- **DATA SECTION**
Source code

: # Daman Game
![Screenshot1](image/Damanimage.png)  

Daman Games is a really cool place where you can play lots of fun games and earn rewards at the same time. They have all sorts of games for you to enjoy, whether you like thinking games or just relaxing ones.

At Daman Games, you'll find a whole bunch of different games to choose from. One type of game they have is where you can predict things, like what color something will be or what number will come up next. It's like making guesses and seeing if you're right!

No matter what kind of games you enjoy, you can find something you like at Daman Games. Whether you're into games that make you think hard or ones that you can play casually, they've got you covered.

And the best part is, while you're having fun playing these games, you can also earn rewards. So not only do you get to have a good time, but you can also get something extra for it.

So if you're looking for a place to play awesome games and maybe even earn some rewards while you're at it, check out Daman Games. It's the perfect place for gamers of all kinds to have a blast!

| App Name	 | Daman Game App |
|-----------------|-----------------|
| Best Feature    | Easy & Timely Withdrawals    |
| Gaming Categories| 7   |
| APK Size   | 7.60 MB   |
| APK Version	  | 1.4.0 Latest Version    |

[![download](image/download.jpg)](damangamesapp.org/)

- **WHAT TO WORK ON**
All lines of the records above that contain the word "have" are to be copied out.

- **EXPECTED OUTPUT**
Daman Games is a really cool place where you can play lots of fun games and earn rewards at the same time. They have all sorts of games for you to enjoy, whether you like thinking games or just relaxing ones.
At Daman Games, you'll find a whole bunch of different games to choose from. One type of game they have is where you can predict things, like what color something will be or what number will come up next. It's like making guesses and seeing if you're right!
And the best part is, while you're having fun playing these games, you can also earn rewards. So not only do you get to have a good time, but you can also get something extra for it.
So if you're looking for a place to play awesome games and maybe even earn some rewards while you're at it, check out Daman Games. It's the perfect place for gamers of all kinds to have a blast!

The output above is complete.